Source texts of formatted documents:
┄┄┄┄┄┄
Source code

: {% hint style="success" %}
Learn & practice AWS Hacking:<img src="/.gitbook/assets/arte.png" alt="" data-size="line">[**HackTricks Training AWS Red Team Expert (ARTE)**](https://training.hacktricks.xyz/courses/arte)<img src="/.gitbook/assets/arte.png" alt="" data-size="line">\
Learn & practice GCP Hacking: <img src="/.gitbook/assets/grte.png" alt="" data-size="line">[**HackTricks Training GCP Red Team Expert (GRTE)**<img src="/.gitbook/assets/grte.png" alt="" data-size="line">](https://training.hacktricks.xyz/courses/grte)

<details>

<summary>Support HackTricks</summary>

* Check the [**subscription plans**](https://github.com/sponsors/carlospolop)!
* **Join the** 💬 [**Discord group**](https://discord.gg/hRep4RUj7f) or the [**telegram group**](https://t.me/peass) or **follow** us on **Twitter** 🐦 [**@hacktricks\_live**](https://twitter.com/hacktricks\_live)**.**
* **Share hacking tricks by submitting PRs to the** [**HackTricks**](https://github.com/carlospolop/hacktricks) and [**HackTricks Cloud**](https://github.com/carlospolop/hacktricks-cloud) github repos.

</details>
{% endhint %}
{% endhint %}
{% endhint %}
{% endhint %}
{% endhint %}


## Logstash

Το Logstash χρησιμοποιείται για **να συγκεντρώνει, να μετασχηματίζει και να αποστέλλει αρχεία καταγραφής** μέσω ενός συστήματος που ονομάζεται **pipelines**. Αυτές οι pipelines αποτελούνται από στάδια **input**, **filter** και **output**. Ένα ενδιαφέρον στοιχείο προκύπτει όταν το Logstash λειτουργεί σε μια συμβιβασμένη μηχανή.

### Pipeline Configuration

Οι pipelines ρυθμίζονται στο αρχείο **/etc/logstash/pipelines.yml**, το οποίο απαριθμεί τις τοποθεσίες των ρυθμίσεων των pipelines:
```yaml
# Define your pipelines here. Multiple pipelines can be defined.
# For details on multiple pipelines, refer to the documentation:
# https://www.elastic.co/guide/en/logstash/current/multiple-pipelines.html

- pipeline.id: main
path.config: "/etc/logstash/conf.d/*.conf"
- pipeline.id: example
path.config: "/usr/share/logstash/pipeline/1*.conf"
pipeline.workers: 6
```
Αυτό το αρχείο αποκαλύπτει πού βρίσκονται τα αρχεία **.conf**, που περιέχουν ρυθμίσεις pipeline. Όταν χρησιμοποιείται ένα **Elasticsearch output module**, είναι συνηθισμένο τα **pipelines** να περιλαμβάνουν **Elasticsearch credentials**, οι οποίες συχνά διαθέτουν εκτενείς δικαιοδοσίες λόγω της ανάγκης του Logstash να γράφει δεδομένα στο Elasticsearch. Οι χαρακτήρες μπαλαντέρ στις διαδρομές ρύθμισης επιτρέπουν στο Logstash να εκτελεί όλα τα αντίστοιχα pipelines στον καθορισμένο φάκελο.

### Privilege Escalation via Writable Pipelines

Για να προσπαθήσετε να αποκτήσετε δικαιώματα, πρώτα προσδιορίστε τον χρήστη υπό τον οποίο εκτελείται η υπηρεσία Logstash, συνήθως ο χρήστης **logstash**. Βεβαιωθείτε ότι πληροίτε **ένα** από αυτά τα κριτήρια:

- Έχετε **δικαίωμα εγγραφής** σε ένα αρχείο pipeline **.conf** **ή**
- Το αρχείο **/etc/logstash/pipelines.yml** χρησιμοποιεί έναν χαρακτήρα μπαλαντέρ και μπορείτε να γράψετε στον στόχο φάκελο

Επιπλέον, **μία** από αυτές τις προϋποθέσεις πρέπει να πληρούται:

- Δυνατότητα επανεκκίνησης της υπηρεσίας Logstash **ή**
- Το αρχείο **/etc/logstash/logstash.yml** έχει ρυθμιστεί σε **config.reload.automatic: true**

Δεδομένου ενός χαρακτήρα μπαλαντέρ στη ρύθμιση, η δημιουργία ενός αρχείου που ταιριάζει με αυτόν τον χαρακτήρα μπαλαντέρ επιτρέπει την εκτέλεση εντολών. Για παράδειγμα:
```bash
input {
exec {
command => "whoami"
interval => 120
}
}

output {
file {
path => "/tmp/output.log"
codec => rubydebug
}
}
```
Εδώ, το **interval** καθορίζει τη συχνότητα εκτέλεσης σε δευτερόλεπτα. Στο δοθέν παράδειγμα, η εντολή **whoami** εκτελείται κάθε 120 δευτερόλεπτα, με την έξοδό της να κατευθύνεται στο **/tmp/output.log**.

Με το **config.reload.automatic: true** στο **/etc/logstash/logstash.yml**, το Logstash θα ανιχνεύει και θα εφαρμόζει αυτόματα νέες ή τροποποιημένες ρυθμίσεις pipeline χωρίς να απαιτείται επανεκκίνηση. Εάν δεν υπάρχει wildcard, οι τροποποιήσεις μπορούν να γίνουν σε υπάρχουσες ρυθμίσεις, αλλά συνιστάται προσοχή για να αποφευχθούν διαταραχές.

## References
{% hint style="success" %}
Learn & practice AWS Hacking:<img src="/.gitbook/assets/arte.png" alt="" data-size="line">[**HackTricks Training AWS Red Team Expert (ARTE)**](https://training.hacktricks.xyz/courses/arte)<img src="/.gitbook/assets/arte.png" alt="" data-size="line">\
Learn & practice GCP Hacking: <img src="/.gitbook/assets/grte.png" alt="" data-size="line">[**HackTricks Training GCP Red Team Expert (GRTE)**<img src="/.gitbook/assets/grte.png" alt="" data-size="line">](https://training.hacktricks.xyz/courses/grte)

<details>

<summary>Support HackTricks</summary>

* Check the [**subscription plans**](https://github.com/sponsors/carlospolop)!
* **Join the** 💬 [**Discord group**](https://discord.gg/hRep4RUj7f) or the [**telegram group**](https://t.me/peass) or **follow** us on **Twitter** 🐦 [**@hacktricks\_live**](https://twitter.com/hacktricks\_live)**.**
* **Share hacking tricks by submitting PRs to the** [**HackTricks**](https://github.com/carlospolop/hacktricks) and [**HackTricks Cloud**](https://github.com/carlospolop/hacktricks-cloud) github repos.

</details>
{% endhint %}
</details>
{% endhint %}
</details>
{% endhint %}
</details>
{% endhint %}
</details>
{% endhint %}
┄┄┄┄┄┄
__Exercise requirements__: Exactly reproduce every line found in the records.

__Exercise response__:
Source code

: {% hint style="success" %}
Learn & practice AWS Hacking:<img src="/.gitbook/assets/arte.png" alt="" data-size="line">[**HackTricks Training AWS Red Team Expert (ARTE)**](https://training.hacktricks.xyz/courses/arte)<img src="/.gitbook/assets/arte.png" alt="" data-size="line">\
Learn & practice GCP Hacking: <img src="/.gitbook/assets/grte.png" alt="" data-size="line">[**HackTricks Training GCP Red Team Expert (GRTE)**<img src="/.gitbook/assets/grte.png" alt="" data-size="line">](https://training.hacktricks.xyz/courses/grte)

<details>

<summary>Support HackTricks</summary>

* Check the [**subscription plans**](https://github.com/sponsors/carlospolop)!
* **Join the** 💬 [**Discord group**](https://discord.gg/hRep4RUj7f) or the [**telegram group**](https://t.me/peass) or **follow** us on **Twitter** 🐦 [**@hacktricks\_live**](https://twitter.com/hacktricks\_live)**.**
* **Share hacking tricks by submitting PRs to the** [**HackTricks**](https://github.com/carlospolop/hacktricks) and [**HackTricks Cloud**](https://github.com/carlospolop/hacktricks-cloud) github repos.

</details>
{% endhint %}
{% endhint %}
{% endhint %}
{% endhint %}
{% endhint %}


## Logstash

Το Logstash χρησιμοποιείται για **να συγκεντρώνει, να μετασχηματίζει και να αποστέλλει αρχεία καταγραφής** μέσω ενός συστήματος που ονομάζεται **pipelines**. Αυτές οι pipelines αποτελούνται από στάδια **input**, **filter** και **output**. Ένα ενδιαφέρον στοιχείο προκύπτει όταν το Logstash λειτουργεί σε μια συμβιβασμένη μηχανή.

### Pipeline Configuration

Οι pipelines ρυθμίζονται στο αρχείο **/etc/logstash/pipelines.yml**, το οποίο απαριθμεί τις τοποθεσίες των ρυθμίσεων των pipelines:
```yaml
# Define your pipelines here. Multiple pipelines can be defined.
# For details on multiple pipelines, refer to the documentation:
# https://www.elastic.co/guide/en/logstash/current/multiple-pipelines.html

- pipeline.id: main
path.config: "/etc/logstash/conf.d/*.conf"
- pipeline.id: example
path.config: "/usr/share/logstash/pipeline/1*.conf"
pipeline.workers: 6
```
Αυτό το αρχείο αποκαλύπτει πού βρίσκονται τα αρχεία **.conf**, που περιέχουν ρυθμίσεις pipeline. Όταν χρησιμοποιείται ένα **Elasticsearch output module**, είναι συνηθισμένο τα **pipelines** να περιλαμβάνουν **Elasticsearch credentials**, οι οποίες συχνά διαθέτουν εκτενείς δικαιοδοσίες λόγω της ανάγκης του Logstash να γράφει δεδομένα στο Elasticsearch. Οι χαρακτήρες μπαλαντέρ στις διαδρομές ρύθμισης επιτρέπουν στο Logstash να εκτελεί όλα τα αντίστοιχα pipelines στον καθορισμένο φάκελο.

### Privilege Escalation via Writable Pipelines

Για να προσπαθήσετε να αποκτήσετε δικαιώματα, πρώτα προσδιορίστε τον χρήστη υπό τον οποίο εκτελείται η υπηρεσία Logstash, συνήθως ο χρήστης **logstash**. Βεβαιωθείτε ότι πληροίτε **ένα** από αυτά τα κριτήρια:

- Έχετε **δικαίωμα εγγραφής** σε ένα αρχείο pipeline **.conf** **ή**
- Το αρχείο **/etc/logstash/pipelines.yml** χρησιμοποιεί έναν χαρακτήρα μπαλαντέρ και μπορείτε να γράψετε στον στόχο φάκελο

Επιπλέον, **μία** από αυτές τις προϋποθέσεις πρέπει να πληρούται:

- Δυνατότητα επανεκκίνησης της υπηρεσίας Logstash **ή**
- Το αρχείο **/etc/logstash/logstash.yml** έχει ρυθμιστεί σε **config.reload.automatic: true**

Δεδομένου ενός χαρακτήρα μπαλαντέρ στη ρύθμιση, η δημιουργία ενός αρχείου που ταιριάζει με αυτόν τον χαρακτήρα μπαλαντέρ επιτρέπει την εκτέλεση εντολών. Για παράδειγμα:
```bash
input {
exec {
command => "whoami"
interval => 120
}
}

output {
file {
path => "/tmp/output.log"
codec => rubydebug
}
}
```
Εδώ, το **interval** καθορίζει τη συχνότητα εκτέλεσης σε δευτερόλεπτα. Στο δοθέν παράδειγμα, η εντολή **whoami** εκτελείται κάθε 120 δευτερόλεπτα, με την έξοδό της να κατευθύνεται στο **/tmp/output.log**.

Με το **config.reload.automatic: true** στο **/etc/logstash/logstash.yml**, το Logstash θα ανιχνεύει και θα εφαρμόζει αυτόματα νέες ή τροποποιημένες ρυθμίσεις pipeline χωρίς να απαιτείται επανεκκίνηση. Εάν δεν υπάρχει wildcard, οι τροποποιήσεις μπορούν να γίνουν σε υπάρχουσες ρυθμίσεις, αλλά συνιστάται προσοχή για να αποφευχθούν διαταραχές.

## References
{% hint style="success" %}
Learn & practice AWS Hacking:<img src="/.gitbook/assets/arte.png" alt="" data-size="line">[**HackTricks Training AWS Red Team Expert (ARTE)**](https://training.hacktricks.xyz/courses/arte)<img src="/.gitbook/assets/arte.png" alt="" data-size="line">\
Learn & practice GCP Hacking: <img src="/.gitbook/assets/grte.png" alt="" data-size="line">[**HackTricks Training GCP Red Team Expert (GRTE)**<img src="/.gitbook/assets/grte.png" alt="" data-size="line">](https://training.hacktricks.xyz/courses/grte)

<details>

<summary>Support HackTricks</summary>

* Check the [**subscription plans**](https://github.com/sponsors/carlospolop)!
* **Join the** 💬 [**Discord group**](https://discord.gg/hRep4RUj7f) or the [**telegram group**](https://t.me/peass) or **follow** us on **Twitter** 🐦 [**@hacktricks\_live**](https://twitter.com/hacktricks\_live)**.**
* **Share hacking tricks by submitting PRs to the** [**HackTricks**](https://github.com/carlospolop/hacktricks) and [**HackTricks Cloud**](https://github.com/carlospolop/hacktricks-cloud) github repos.

</details>
{% endhint %}
</details>
{% endhint %}
</details>
{% endhint %}
</details>
{% endhint %}
</details>
{% endhint %}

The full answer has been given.